[Exercise inputs — start]
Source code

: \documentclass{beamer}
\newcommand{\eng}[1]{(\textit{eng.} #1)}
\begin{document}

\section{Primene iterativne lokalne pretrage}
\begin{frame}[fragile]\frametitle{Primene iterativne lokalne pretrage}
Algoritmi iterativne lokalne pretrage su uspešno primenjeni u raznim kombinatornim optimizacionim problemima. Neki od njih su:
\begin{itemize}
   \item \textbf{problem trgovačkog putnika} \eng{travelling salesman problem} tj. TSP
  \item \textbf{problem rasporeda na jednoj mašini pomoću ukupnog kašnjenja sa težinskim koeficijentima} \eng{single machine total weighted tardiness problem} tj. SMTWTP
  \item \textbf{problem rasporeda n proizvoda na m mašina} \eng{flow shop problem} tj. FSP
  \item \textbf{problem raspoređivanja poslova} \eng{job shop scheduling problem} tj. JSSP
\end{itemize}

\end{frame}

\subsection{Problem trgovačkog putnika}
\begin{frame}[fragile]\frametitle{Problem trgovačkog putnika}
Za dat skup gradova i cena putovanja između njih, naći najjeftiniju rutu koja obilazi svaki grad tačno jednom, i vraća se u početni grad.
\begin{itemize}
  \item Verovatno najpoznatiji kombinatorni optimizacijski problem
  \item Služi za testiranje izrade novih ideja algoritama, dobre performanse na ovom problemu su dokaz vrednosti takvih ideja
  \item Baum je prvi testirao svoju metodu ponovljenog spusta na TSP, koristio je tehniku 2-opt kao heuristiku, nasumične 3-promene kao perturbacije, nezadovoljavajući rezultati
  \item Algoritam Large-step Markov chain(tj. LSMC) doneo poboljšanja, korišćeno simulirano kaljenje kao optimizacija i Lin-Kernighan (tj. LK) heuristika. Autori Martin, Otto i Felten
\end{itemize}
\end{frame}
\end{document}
[Exercise inputs — finish]
◆ Problem to solve
Write out all the material exactly, keeping each word.

◆ Problem solution
Source code

: \documentclass{beamer}
\newcommand{\eng}[1]{(\textit{eng.} #1)}
\begin{document}

\section{Primene iterativne lokalne pretrage}
\begin{frame}[fragile]\frametitle{Primene iterativne lokalne pretrage}
Algoritmi iterativne lokalne pretrage su uspešno primenjeni u raznim kombinatornim optimizacionim problemima. Neki od njih su:
\begin{itemize}
   \item \textbf{problem trgovačkog putnika} \eng{travelling salesman problem} tj. TSP
  \item \textbf{problem rasporeda na jednoj mašini pomoću ukupnog kašnjenja sa težinskim koeficijentima} \eng{single machine total weighted tardiness problem} tj. SMTWTP
  \item \textbf{problem rasporeda n proizvoda na m mašina} \eng{flow shop problem} tj. FSP
  \item \textbf{problem raspoređivanja poslova} \eng{job shop scheduling problem} tj. JSSP
\end{itemize}

\end{frame}

\subsection{Problem trgovačkog putnika}
\begin{frame}[fragile]\frametitle{Problem trgovačkog putnika}
Za dat skup gradova i cena putovanja između njih, naći najjeftiniju rutu koja obilazi svaki grad tačno jednom, i vraća se u početni grad.
\begin{itemize}
  \item Verovatno najpoznatiji kombinatorni optimizacijski problem
  \item Služi za testiranje izrade novih ideja algoritama, dobre performanse na ovom problemu su dokaz vrednosti takvih ideja
  \item Baum je prvi testirao svoju metodu ponovljenog spusta na TSP, koristio je tehniku 2-opt kao heuristiku, nasumične 3-promene kao perturbacije, nezadovoljavajući rezultati
  \item Algoritam Large-step Markov chain(tj. LSMC) doneo poboljšanja, korišćeno simulirano kaljenje kao optimizacija i Lin-Kernighan (tj. LK) heuristika. Autori Martin, Otto i Felten
\end{itemize}
\end{frame}
\end{document}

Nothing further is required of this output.